Making college decisions less stressful: Our tips for families

Making college decisions less stressful: Our tips for families

UNI international student with UNI parent

If your first child is in the process of deciding where to go to college, you know it’s an important decision. And whether you’ve gone to college yourself or your child will be a first-generation college student, you probably have a lot of questions. Here are some common concerns of parents with helpful tips to make the college decision a seamless, stress-free process.

Does it matter where you go to college?

While there are a lot of good options, finding a college that best fits your student’s individual interest and needs will create a lasting impact on their future. College will lead them into adulthood and set them up for the next chapter in their lives. It will help them grow, introduce them to lifelong friends and lead them to a fulfilling career. Because of this, it’s important to take the college search process seriously. Make sure your child is asking questions and thinking critically about if they can envision themselves at a certain college or university. Sometimes a certain campus will just feel right. Don’t let your teen ignore that feeling. Choosing to go to a college where they feel comfortable can set them up for long-term success. 

When should my teen commit to a school?

Without a clear deadline in mind, it can be tempting for your teen to put off their college decision. Don’t make this mistake. There are many next steps that come after a student accepts their offer of admission at a college, such as selecting housing and signing up for orientation, so once your student has all the information they need to make their decision, it's time to decide. National College Decision Day traditionally lands on the first day of May each year and is the deadline the majority of colleges follow for incoming college freshmen to select their school. After this date, most schools do not offer a refund on the acceptance fee that is paid upon accepting an offer of admission.

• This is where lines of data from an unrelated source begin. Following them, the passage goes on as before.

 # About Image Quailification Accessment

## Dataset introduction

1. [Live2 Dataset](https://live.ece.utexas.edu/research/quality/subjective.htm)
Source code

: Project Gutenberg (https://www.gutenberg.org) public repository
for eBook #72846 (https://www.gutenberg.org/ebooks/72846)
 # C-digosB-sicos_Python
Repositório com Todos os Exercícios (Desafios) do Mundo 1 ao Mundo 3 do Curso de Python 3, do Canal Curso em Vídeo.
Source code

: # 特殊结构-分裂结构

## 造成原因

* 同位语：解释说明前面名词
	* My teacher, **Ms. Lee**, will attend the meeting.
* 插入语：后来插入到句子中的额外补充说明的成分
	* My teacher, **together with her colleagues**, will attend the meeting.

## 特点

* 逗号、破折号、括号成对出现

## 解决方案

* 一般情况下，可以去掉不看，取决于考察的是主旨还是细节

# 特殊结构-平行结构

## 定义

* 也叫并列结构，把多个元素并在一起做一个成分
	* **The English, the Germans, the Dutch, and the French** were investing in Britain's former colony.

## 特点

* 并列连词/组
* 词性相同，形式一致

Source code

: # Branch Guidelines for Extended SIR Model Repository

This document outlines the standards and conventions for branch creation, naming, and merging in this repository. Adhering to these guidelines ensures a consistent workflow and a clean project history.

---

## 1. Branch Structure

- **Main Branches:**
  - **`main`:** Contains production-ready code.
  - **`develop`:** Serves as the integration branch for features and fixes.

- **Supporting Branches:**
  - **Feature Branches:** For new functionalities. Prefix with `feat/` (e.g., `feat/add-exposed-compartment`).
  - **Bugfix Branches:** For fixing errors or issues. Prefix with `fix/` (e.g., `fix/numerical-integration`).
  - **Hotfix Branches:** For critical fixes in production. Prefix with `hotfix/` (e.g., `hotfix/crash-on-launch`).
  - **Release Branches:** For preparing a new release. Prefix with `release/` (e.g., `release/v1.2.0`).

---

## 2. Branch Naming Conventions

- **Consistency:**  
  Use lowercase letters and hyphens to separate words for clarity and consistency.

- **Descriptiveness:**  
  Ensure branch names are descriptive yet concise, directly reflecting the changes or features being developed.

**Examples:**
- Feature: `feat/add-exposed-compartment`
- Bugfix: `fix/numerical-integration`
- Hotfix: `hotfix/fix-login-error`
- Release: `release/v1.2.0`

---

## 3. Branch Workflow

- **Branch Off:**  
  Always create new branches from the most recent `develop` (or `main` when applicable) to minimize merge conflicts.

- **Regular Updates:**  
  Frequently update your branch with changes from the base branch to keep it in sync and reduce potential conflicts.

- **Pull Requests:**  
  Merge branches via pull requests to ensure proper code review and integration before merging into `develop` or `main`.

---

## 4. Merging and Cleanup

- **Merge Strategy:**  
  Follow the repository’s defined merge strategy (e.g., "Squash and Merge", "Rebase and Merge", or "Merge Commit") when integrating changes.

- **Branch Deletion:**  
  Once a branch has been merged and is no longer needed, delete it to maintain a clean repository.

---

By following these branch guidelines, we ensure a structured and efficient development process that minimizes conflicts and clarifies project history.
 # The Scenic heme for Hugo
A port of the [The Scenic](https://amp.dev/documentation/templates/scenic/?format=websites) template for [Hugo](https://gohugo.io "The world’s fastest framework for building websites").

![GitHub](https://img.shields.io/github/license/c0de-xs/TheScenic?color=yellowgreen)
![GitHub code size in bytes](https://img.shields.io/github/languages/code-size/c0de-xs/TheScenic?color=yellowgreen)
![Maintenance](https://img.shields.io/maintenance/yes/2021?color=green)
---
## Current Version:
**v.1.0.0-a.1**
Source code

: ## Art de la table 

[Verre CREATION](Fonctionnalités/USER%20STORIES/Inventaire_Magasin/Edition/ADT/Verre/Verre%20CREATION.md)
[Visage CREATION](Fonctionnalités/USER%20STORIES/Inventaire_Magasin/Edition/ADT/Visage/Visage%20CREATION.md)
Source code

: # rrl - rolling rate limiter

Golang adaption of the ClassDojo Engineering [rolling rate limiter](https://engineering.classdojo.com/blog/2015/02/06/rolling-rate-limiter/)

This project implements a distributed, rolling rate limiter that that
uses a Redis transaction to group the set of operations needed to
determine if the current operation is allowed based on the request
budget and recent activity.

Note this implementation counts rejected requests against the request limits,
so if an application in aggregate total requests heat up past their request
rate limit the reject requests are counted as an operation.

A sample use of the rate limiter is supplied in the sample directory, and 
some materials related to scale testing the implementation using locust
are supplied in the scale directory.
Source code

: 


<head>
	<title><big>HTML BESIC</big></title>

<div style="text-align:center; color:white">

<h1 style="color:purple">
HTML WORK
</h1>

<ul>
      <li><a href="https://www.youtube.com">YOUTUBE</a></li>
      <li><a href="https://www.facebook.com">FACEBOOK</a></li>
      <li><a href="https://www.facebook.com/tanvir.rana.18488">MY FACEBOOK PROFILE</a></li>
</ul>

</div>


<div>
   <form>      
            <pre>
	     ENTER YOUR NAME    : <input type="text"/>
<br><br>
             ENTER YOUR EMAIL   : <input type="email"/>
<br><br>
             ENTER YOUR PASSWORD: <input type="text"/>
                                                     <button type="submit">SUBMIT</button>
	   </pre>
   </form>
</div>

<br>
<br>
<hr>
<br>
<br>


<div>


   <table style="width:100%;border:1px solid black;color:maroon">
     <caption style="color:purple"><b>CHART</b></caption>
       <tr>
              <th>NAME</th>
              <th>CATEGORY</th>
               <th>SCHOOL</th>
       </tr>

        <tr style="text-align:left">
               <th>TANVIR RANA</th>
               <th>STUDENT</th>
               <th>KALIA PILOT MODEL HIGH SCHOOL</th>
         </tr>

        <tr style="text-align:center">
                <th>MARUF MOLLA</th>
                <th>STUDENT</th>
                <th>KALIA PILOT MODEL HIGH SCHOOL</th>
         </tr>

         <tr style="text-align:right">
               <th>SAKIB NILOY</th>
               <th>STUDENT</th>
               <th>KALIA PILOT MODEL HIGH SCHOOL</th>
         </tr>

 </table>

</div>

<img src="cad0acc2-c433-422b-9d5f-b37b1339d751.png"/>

How can my teen pay for college?

Navigating the world of financial aid can be one of the more confusing aspects of figuring out where to go to college. There are four main types of financial aid, and your child may use a combination of all four to pay for college:

  • Scholarships are a form of financial aid that does not need to be paid back. They are most commonly awarded based on some type of merit (academic or otherwise) or financial need.
  • Grants typically don’t need to be paid back. They are based on a student’s financial need.
  • Work-study is a need-based form of financial aid. These programs provide financial assistance for tuition and other living expenses in exchange for on-campus work.
  • Loans are a type of financial aid that must be repaid. They may come from federal or private sources and accrue interest.

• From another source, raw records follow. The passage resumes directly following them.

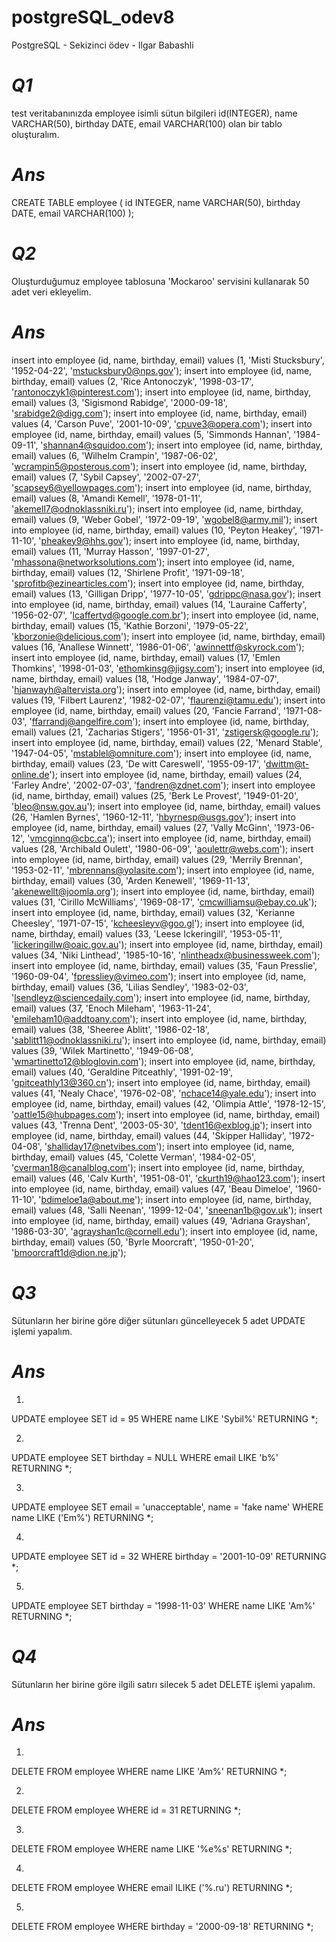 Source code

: # postgreSQL_odev8
PostgreSQL -  Sekizinci ödev - Ilgar Babashli

# _Q1_ 
test veritabanınızda employee isimli sütun bilgileri id(INTEGER), name VARCHAR(50), birthday DATE, email VARCHAR(100) olan bir tablo oluşturalım.

# _Ans_
CREATE TABLE employee (
	id INTEGER,
	name VARCHAR(50),
	birthday DATE,
	email VARCHAR(100)
);

# _Q2_ 
Oluşturduğumuz employee tablosuna 'Mockaroo' servisini kullanarak 50 adet veri ekleyelim.

# _Ans_
insert into employee (id, name, birthday, email) values (1, 'Misti Stucksbury', '1952-04-22', 'mstucksbury0@nps.gov');
insert into employee (id, name, birthday, email) values (2, 'Rice Antonoczyk', '1998-03-17', 'rantonoczyk1@pinterest.com');
insert into employee (id, name, birthday, email) values (3, 'Sigismond Rabidge', '2000-09-18', 'srabidge2@digg.com');
insert into employee (id, name, birthday, email) values (4, 'Carson Puve', '2001-10-09', 'cpuve3@opera.com');
insert into employee (id, name, birthday, email) values (5, 'Simmonds Hannan', '1984-09-11', 'shannan4@squidoo.com');
insert into employee (id, name, birthday, email) values (6, 'Wilhelm Crampin', '1987-06-02', 'wcrampin5@posterous.com');
insert into employee (id, name, birthday, email) values (7, 'Sybil Capsey', '2002-07-27', 'scapsey6@yellowpages.com');
insert into employee (id, name, birthday, email) values (8, 'Amandi Kemell', '1978-01-11', 'akemell7@odnoklassniki.ru');
insert into employee (id, name, birthday, email) values (9, 'Weber Gobel', '1972-09-19', 'wgobel8@army.mil');
insert into employee (id, name, birthday, email) values (10, 'Peyton Heakey', '1971-11-10', 'pheakey9@hhs.gov');
insert into employee (id, name, birthday, email) values (11, 'Murray Hasson', '1997-01-27', 'mhassona@networksolutions.com');
insert into employee (id, name, birthday, email) values (12, 'Shirlene Profit', '1971-09-18', 'sprofitb@ezinearticles.com');
insert into employee (id, name, birthday, email) values (13, 'Gilligan Dripp', '1977-10-05', 'gdrippc@nasa.gov');
insert into employee (id, name, birthday, email) values (14, 'Lauraine Cafferty', '1956-02-07', 'lcaffertyd@google.com.br');
insert into employee (id, name, birthday, email) values (15, 'Kathie Borzoni', '1979-05-22', 'kborzonie@delicious.com');
insert into employee (id, name, birthday, email) values (16, 'Anallese Winnett', '1986-01-06', 'awinnettf@skyrock.com');
insert into employee (id, name, birthday, email) values (17, 'Emlen Thomkins', '1998-01-03', 'ethomkinsg@jigsy.com');
insert into employee (id, name, birthday, email) values (18, 'Hodge Janway', '1984-07-07', 'hjanwayh@altervista.org');
insert into employee (id, name, birthday, email) values (19, 'Filbert Laurenz', '1982-02-07', 'flaurenzi@tamu.edu');
insert into employee (id, name, birthday, email) values (20, 'Fancie Farrand', '1971-08-03', 'ffarrandj@angelfire.com');
insert into employee (id, name, birthday, email) values (21, 'Zacharias Stigers', '1956-01-31', 'zstigersk@google.ru');
insert into employee (id, name, birthday, email) values (22, 'Menard Stable', '1947-04-05', 'mstablel@omniture.com');
insert into employee (id, name, birthday, email) values (23, 'De witt Careswell', '1955-09-17', 'dwittm@t-online.de');
insert into employee (id, name, birthday, email) values (24, 'Farley Andre', '2002-07-03', 'fandren@zdnet.com');
insert into employee (id, name, birthday, email) values (25, 'Berk Le Provest', '1949-01-20', 'bleo@nsw.gov.au');
insert into employee (id, name, birthday, email) values (26, 'Hamlen Byrnes', '1960-12-11', 'hbyrnesp@usgs.gov');
insert into employee (id, name, birthday, email) values (27, 'Vally McGinn', '1973-06-12', 'vmcginnq@cbc.ca');
insert into employee (id, name, birthday, email) values (28, 'Archibald Oulett', '1980-06-09', 'aoulettr@webs.com');
insert into employee (id, name, birthday, email) values (29, 'Merrily Brennan', '1953-02-11', 'mbrennans@yolasite.com');
insert into employee (id, name, birthday, email) values (30, 'Arden Kenewell', '1969-11-13', 'akenewellt@joomla.org');
insert into employee (id, name, birthday, email) values (31, 'Cirillo McWilliams', '1969-08-17', 'cmcwilliamsu@ebay.co.uk');
insert into employee (id, name, birthday, email) values (32, 'Kerianne Cheesley', '1971-07-15', 'kcheesleyv@goo.gl');
insert into employee (id, name, birthday, email) values (33, 'Leese Ickeringill', '1953-05-11', 'lickeringillw@oaic.gov.au');
insert into employee (id, name, birthday, email) values (34, 'Niki Linthead', '1985-10-16', 'nlintheadx@businessweek.com');
insert into employee (id, name, birthday, email) values (35, 'Faun Presslie', '1960-09-04', 'fpressliey@vimeo.com');
insert into employee (id, name, birthday, email) values (36, 'Lilias Sendley', '1983-02-03', 'lsendleyz@sciencedaily.com');
insert into employee (id, name, birthday, email) values (37, 'Enoch Mileham', '1963-11-24', 'emileham10@addtoany.com');
insert into employee (id, name, birthday, email) values (38, 'Sheeree Ablitt', '1986-02-18', 'sablitt11@odnoklassniki.ru');
insert into employee (id, name, birthday, email) values (39, 'Wilek Martinetto', '1949-06-08', 'wmartinetto12@bloglovin.com');
insert into employee (id, name, birthday, email) values (40, 'Geraldine Pitceathly', '1991-02-19', 'gpitceathly13@360.cn');
insert into employee (id, name, birthday, email) values (41, 'Nealy Chace', '1976-02-08', 'nchace14@yale.edu');
insert into employee (id, name, birthday, email) values (42, 'Olimpia Attle', '1978-12-15', 'oattle15@hubpages.com');
insert into employee (id, name, birthday, email) values (43, 'Trenna Dent', '2003-05-30', 'tdent16@exblog.jp');
insert into employee (id, name, birthday, email) values (44, 'Skipper Halliday', '1972-04-08', 'shalliday17@netvibes.com');
insert into employee (id, name, birthday, email) values (45, 'Colette Verman', '1984-02-05', 'cverman18@canalblog.com');
insert into employee (id, name, birthday, email) values (46, 'Calv Kurth', '1951-08-01', 'ckurth19@hao123.com');
insert into employee (id, name, birthday, email) values (47, 'Beau Dimeloe', '1960-11-10', 'bdimeloe1a@about.me');
insert into employee (id, name, birthday, email) values (48, 'Salli Neenan', '1999-12-04', 'sneenan1b@gov.uk');
insert into employee (id, name, birthday, email) values (49, 'Adriana Grayshan', '1986-03-30', 'agrayshan1c@cornell.edu');
insert into employee (id, name, birthday, email) values (50, 'Byrle Moorcraft', '1950-01-20', 'bmoorcraft1d@dion.ne.jp');

# _Q3_ 
Sütunların her birine göre diğer sütunları güncelleyecek 5 adet UPDATE işlemi yapalım.

# _Ans_
1)
UPDATE employee
	SET id = 95
WHERE name LIKE 'Sybil%'
RETURNING *;

2) 
UPDATE employee
	SET birthday = NULL
WHERE email LIKE 'b%'
RETURNING *;

3)
UPDATE employee
	SET email = 'unacceptable',
		name = 'fake name'
WHERE name LIKE ('Em%')
RETURNING *;

4)
UPDATE employee
	SET id = 32
WHERE birthday = '2001-10-09'
RETURNING *;

5)
UPDATE employee
	SET birthday = '1998-11-03'
WHERE name LIKE 'Am%'
RETURNING *;

# _Q4_ 
Sütunların her birine göre ilgili satırı silecek 5 adet DELETE işlemi yapalım.

# _Ans_
1)
DELETE FROM employee
WHERE name LIKE 'Am%'
RETURNING *;

2)
DELETE FROM employee
WHERE id = 31
RETURNING *;

3)
DELETE FROM employee
WHERE name LIKE '%e%s'
RETURNING *;

4)
DELETE FROM employee
WHERE email ILIKE ('%.ru')
RETURNING *;

5)

DELETE FROM employee
WHERE birthday = '2000-09-18'
RETURNING *;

Schools will send your child a financial aid offer after they have filled out the FAFSA. This gives your student a full picture of what their cost of attendance will be. If your student is debating between schools, it might be worthwhile to sit down and compare financial aid offers and the true cost to attend each university. If you’d like to learn more in-depth information about your teen’s options for financial aid, check out this guide.

Will my child be safe in college?

Of course, as a parent, you worry about your child’s safety, especially when they’re away from home. Have an open conversation with your teen before move-in day about how they can make smart choices in college and stay as safe as possible. Encourage them to know what resources are available to them at college from the student health clinic to the counseling center. 

Nearly every college in America has its own campus police, which can offer you and your teen some added peace of mind. Campuses like the University of Northern Iowa offer safety escorts who are available 24 hours a day. If your teen is ever in a situation where they may be walking alone at night, this is a great option! 

UNI also utilizes the Rave Guardian app. This free app transforms your child’s cell phone into a personal safety device, allowing them to create a virtual safety network and immediately connect with UNI Police or other local authorities. 

How can my kid make friends at school?

Another concern for parents about to send their kids off to college is how their child will make new friends. Making friends at college definitely takes effort — but it’s worth it! One of the best ways to make friends is to get involved with on-campus groups. If the college your teen is attending has a student organization fair, make sure they attend. There’s likely a group that matches your teen’s interests. UNI has over 200 student clubs and organizations. From intramurals to academic groups and so much more, there's something for everyone. Browse the Office of Student Involvement’s website to find ways to get involved.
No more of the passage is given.